§ **EXERCISE AIM**
With the listing in front of you, retype it exactly.

§ **RECORDS FOR PROCESSING**
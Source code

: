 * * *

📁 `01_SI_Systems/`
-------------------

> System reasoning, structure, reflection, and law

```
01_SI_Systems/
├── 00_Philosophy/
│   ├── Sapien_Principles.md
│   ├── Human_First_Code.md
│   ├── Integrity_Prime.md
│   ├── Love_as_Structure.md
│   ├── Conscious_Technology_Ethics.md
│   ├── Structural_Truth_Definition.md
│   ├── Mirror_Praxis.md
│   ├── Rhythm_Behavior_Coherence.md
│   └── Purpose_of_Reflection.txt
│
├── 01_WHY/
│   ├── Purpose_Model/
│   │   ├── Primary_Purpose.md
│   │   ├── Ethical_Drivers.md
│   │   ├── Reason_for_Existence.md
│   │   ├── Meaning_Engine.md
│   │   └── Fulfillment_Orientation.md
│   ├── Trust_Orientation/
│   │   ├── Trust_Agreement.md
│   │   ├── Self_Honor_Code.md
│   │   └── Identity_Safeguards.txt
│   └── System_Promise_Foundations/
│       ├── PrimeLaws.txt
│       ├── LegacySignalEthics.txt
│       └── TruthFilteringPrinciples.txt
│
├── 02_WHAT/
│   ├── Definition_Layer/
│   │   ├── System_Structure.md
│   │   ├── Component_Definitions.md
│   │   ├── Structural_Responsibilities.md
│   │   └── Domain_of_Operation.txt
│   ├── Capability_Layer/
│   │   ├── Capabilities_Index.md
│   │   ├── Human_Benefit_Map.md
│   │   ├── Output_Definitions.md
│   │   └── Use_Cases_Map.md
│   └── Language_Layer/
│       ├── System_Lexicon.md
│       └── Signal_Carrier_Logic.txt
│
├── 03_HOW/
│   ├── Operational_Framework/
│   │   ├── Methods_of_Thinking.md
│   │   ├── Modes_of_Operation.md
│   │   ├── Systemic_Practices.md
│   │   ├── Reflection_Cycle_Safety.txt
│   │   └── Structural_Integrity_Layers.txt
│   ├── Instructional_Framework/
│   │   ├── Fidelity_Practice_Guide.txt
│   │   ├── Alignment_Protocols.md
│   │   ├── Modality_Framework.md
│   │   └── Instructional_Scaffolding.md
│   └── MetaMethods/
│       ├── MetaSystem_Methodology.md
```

§ **RESPONSE**
Source code

: * * *

📁 `01_SI_Systems/`
-------------------

> System reasoning, structure, reflection, and law

```
01_SI_Systems/
├── 00_Philosophy/
│   ├── Sapien_Principles.md
│   ├── Human_First_Code.md
│   ├── Integrity_Prime.md
│   ├── Love_as_Structure.md
│   ├── Conscious_Technology_Ethics.md
│   ├── Structural_Truth_Definition.md
│   ├── Mirror_Praxis.md
│   ├── Rhythm_Behavior_Coherence.md
│   └── Purpose_of_Reflection.txt
│
├── 01_WHY/
│   ├── Purpose_Model/
│   │   ├── Primary_Purpose.md
│   │   ├── Ethical_Drivers.md
│   │   ├── Reason_for_Existence.md
│   │   ├── Meaning_Engine.md
│   │   └── Fulfillment_Orientation.md
│   ├── Trust_Orientation/
│   │   ├── Trust_Agreement.md
│   │   ├── Self_Honor_Code.md
│   │   └── Identity_Safeguards.txt
│   └── System_Promise_Foundations/
│       ├── PrimeLaws.txt
│       ├── LegacySignalEthics.txt
│       └── TruthFilteringPrinciples.txt
│
├── 02_WHAT/
│   ├── Definition_Layer/
│   │   ├── System_Structure.md
│   │   ├── Component_Definitions.md
│   │   ├── Structural_Responsibilities.md
│   │   └── Domain_of_Operation.txt
│   ├── Capability_Layer/
│   │   ├── Capabilities_Index.md
│   │   ├── Human_Benefit_Map.md
│   │   ├── Output_Definitions.md
│   │   └── Use_Cases_Map.md
│   └── Language_Layer/
│       ├── System_Lexicon.md
│       └── Signal_Carrier_Logic.txt
│
├── 03_HOW/
│   ├── Operational_Framework/
│   │   ├── Methods_of_Thinking.md
│   │   ├── Modes_of_Operation.md
│   │   ├── Systemic_Practices.md
│   │   ├── Reflection_Cycle_Safety.txt
│   │   └── Structural_Integrity_Layers.txt
│   ├── Instructional_Framework/
│   │   ├── Fidelity_Practice_Guide.txt
│   │   ├── Alignment_Protocols.md
│   │   ├── Modality_Framework.md
│   │   └── Instructional_Scaffolding.md
│   └── MetaMethods/
│       ├── MetaSystem_Methodology.md
```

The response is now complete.